ICS survey paints positive picture for crew connectivity

first officer working at computer in ship's office. Credit: Joachim Affeldt

Internet access for seafarers personal use is more widespread on board commercial vessels than previously thought, according to a new survey from the International Chamber of Shipping (ICS) and the European Community Shipowners’ Associations (ECSA).

About 276 operators with 11,665 ships took part in the survey – a result representing about 14% of the global fleet. The majority of companies (60%) stated that they believe the provision of internet access for seafarers’ personal use improved their mental health and wellbeing.

Despite long-standing industry concerns that internet access may keep seafarers from resting adequately, 85% of firms surveyed said that their employees’ rest had either been unaffected or improved. There is also speculation that increased communication with family could generate anxiety among workers at sea, but the survey found that levels of home-related stress remained the same across the majority of connected vessels.

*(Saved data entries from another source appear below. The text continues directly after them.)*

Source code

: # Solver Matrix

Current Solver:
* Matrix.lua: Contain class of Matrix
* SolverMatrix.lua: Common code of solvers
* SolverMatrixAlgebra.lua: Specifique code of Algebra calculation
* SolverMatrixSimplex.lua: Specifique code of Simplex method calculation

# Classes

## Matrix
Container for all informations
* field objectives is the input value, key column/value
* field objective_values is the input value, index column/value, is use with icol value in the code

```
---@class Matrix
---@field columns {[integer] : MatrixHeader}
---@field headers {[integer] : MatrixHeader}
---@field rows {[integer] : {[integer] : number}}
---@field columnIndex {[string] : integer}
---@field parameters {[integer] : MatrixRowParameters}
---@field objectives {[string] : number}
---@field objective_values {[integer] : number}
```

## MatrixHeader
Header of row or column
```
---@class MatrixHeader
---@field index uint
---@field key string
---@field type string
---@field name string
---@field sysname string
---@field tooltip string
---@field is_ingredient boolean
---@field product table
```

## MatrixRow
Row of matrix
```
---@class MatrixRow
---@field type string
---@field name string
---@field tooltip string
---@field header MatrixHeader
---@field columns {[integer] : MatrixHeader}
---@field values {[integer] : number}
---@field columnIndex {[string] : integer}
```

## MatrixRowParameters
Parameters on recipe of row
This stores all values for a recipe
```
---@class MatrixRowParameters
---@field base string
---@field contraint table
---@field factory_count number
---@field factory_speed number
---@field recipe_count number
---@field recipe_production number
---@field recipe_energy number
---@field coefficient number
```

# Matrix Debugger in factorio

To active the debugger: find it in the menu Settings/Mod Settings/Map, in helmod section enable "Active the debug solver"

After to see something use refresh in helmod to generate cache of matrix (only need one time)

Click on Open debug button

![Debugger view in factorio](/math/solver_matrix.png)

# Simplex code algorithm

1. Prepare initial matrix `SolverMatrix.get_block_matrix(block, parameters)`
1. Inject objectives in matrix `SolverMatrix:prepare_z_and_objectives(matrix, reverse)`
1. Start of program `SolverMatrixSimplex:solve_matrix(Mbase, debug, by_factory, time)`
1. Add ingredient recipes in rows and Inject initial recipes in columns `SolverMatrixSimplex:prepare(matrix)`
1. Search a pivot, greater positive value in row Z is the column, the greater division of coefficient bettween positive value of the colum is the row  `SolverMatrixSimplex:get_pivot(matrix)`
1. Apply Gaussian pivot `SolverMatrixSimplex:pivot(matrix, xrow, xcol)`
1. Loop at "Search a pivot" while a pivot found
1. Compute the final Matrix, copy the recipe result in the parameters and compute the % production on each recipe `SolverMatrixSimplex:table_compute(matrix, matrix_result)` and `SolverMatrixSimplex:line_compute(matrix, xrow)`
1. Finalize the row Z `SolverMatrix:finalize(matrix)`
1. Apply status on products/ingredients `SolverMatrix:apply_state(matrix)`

“This survey provides a very optimistic picture not only of the positive impact of access to the internet for the seafarer, but also of the industry’s readiness to embrace technology that will be commonplace in the future,” said Guy Platten, secretary general of ICS. “If you had asked the same operators whether they offered crew personal access to the internet only five years ago the results would have been very different.”

The issue of web connectivity has been central to discussions of seafarers’ mental health and wellbeing for the past several years. While it is not known exactly what percentage of the world’s seafarers have reliable internet access, the correlation between connectivity and wellbeing is well-documented.

A 2017 survey of 2,000 seafarers by maritime trade union Nautilus International found that, although most crew members had internet access, they were on limited Wi-Fi speeds at a high cost. Some 57% of seafarers reported having personal email access, with around one-third having social media access at sea.

In an edition of the quarterly Seafarers Happiness Index survey published last year, the maritime charity Mission to Seafarers found that internet connectivity is the single most important factor in crew satisfaction with life at sea.